Hasta aquí Aragon. Pero, ¿cómo han llegado a ser pioneros? Desde luego que no sin luchas muy enconadas, sin confrontaciones sumamente arduas. Las reflexiones que he expuesto ante ustedes constituyen el intento de sacarles rendimiento a esas luchas. Se apoyan en el concepto al que debe su clarificación decisiva el debate acerca de la actitud de los intelectuales rusos: el concepto de especialista. La solidaridad del especialista con el proletariado —y en ello consiste el comienzo de esa clarificación— no puede ser sino mediada.
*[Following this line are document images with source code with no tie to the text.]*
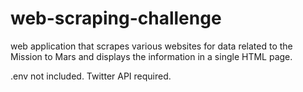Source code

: # web-scraping-challenge

web application that scrapes various websites for data related to the Mission to Mars and displays the information in a single HTML page.

.env not included. Twitter API required.
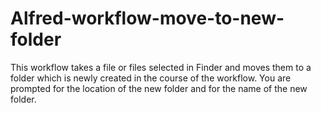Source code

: # Alfred-workflow-move-to-new-folder
This workflow takes a file or files selected in Finder and moves them to a folder which is newly created in the course of the workflow. You are prompted for the location of the new folder and for the name of the new folder.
Los activistas y los representantes de la nueva objetividad han podido conducirse como hayan querido: no pudieron abolir el hecho de que la proletarización del intelectual casi nunca crea un proletario. ¿Por qué? Porque la clase burguesa le ha dotado, en forma de educación, de un medio de producción que, sobre la base del privilegio de haber sido educado, le hace solidario de ella, y más aún a ella solidaria de él. Es, por tanto, completamente acertado que Aragon, en otro contexto, explique: «El intelectual revolucionario aparece por de pronto y sobre todo como traidor a su clase de origen.» Esa traición consiste en el escritor en un comportamiento que de proveedor de un aparato de producción le convierte en un ingeniero que ve su tarea en acomodar dicho aparato a las finalidades de la revolución proletaria. Es una eficacia mediadora, pero libera al intelectual de aquel cometido puramente destructivo al que Maublanc, junto con muchos camaradas, parece creer que debe limitarse. ¿Logra favorecer la socialización de los medios espirituales de producción? ¿Ve caminos para organizar a los trabajadores espirituales en el proceso de producción? ¿Tiene propuestas para la transformación funcional de la novela, del drama, del poema? Cuanto más adecuadamente sea capaz de orientar su actividad a esta tarea, más justa será su tendencia, y por tanto necesariamente más elevada, su calidad técnica. Y por otro lado: cuanto con mayor exactitud conozca de este modo su puesto en el proceso de producción, menos se le ocurrirá pensar en hacerse pasar por un «espiritual». El espíritu, que se hace perceptible en nombre del fascismo, tiene que desaparecer. El espíritu, que se le enfrenta con la confianza de su propia virtud milagrosa, desaparecerá. Porque la lucha revolucionaria no se juega entre el capitalismo y el espíritu, sino entre el capitalismo y el proletariado.